Additionally, the Court has counseled that
[t]he right to counsel guarantees defendants the right "to competent counsel." State v. DiFrisco, 174 N.J. 195, 220 (2002). Attorneys are held to a standard of "reasonableness under prevailing professional norms." Strickland, supra, 466 U.S. at 688, 104 S. Ct. at 2065, 80 L. Ed. 2d at 694. Deficient performance is established by proving that "counsel's acts or omissions fell 'outside the wide range of professionally competent assistance' considered in light of all the circumstances of the case." State v. Castagna, 187 N.J. 293, 314 (2006) (quoting Strickland, supra, 466 U.S. at 690, 104 S. Ct. at 2066, 80 L. Ed. 2d at 695). And, the evaluation as to the reasonableness of an attorney's performance must be "'viewed as of the time of counsel's conduct.'" Ibid. (quoting
Strickland, supra, 466 U.S. at 690, 104 S. Ct. at 2066, 80 L. Ed. 2d at 694).
[State v. Gaitan, 209 N.J. 339, 350 (2012).]
A sentencing court should consider all valid mitigating factors. State v. Blackmon, 202 N.J. 283 (2010); see also State v. Dalziel, 182 N.J. 494, 504 (2005) ("where mitigating factors are amply based in the record before the sentencing judge, they must be found"). "[T]he failure [of defense counsel] to present and argue the mitigating evidence can only be explained as attorney dereliction" and in some cases can rise to the level of ineffective assistance of counsel. State v. Hess, 207 N.J. 123, 154 (2011) (finding on a PCR appeal that the defendant did not receive effective assistance of counsel at sentencing due to his attorney's failure to raise mitigating factors).

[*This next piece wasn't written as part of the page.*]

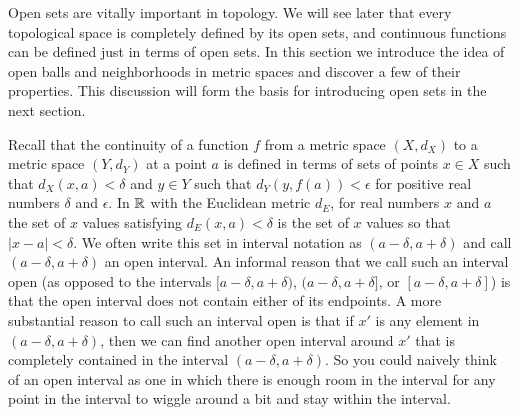\label{sec:open_balls}


\vspace*{-17 pt}

\vspace*{13 pt}

Open sets are vitally important in topology. We will see later that every topological space is completely defined by its open sets, and continuous functions can be defined just in terms of open sets. In this section we introduce the idea of open balls and neighborhoods in metric spaces and discover a few of their properties. This discussion will form the basis for introducing open sets in the next section.

Recall that the continuity of a function $f$ from a metric space $(X, d_X)$ to a metric space $(Y, d_Y)$ at a point $a$ is defined in terms of sets of points $x \in X$ such that $d_X(x,a) < \delta$ and $y \in Y$ such that $d_Y(y, f(a)) < \epsilon$ for positive real numbers $\delta$ and $\epsilon$. In $\mathbb{R}$ with the Euclidean metric $d_E$, for real numbers $x$ and $a$ the set of $x$ values satisfying $d_E(x,a) < \delta$ is the set of $x$ values so that $| x-a | < \delta$. We often write this set in interval notation as $(a-\delta, a+\delta)$ and call $(a-\delta, a+\delta)$ an open interval. An informal reason that we call such an interval open (as opposed to the intervals $[a-\delta, a+\delta)$, $(a-\delta, a+\delta]$, or $[a-\delta, a+\delta]$) is that the open interval does not contain either of its endpoints. A more substantial reason to call such an interval open is that if $x'$ is any element in $(a-\delta, a+\delta)$, then we can find another open interval around $x'$ that is completely contained in the interval $(a-\delta, a+\delta)$. So you could naively think of an open interval as one in which there is enough room in the interval for any point in the interval to wiggle around a bit and stay within the interval.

Here, the record presents a spirited, if brief, oral presentation by defense counsel with respect to the sentencing calculus to be employed by the sentencing judge. Defense counsel highlighted Harper's "very troubled [mental health] past" as memorialized in the presentence investigation report and the Avenel Report. The attorney argued for a five year sentence, rather than the plea arrangement's maximum of seven years.
The fact of the matter is that the sentencing judge did not mistakenly exercise his discretion and defense counsel was not deficient in his effort to ameliorate the sentence. See State v. Worlock, 117 N.J. 596, 625 (1990) ("The failure to raise unsuccessful legal arguments does not constitute ineffective assistance of counsel."). Moreover, we observe nothing else in defense counsel's handling of the matter that would have made a difference in the outcome.
Because Harper failed to present prima facie evidence of ineffective assistance of counsel, he was not entitled to an evidentiary hearing. State v. Preciose, 129 N.J. 451, 462-63 (1992).
Affirmed. I hereby certify that the foregoing is a true copy of the original on file in my office.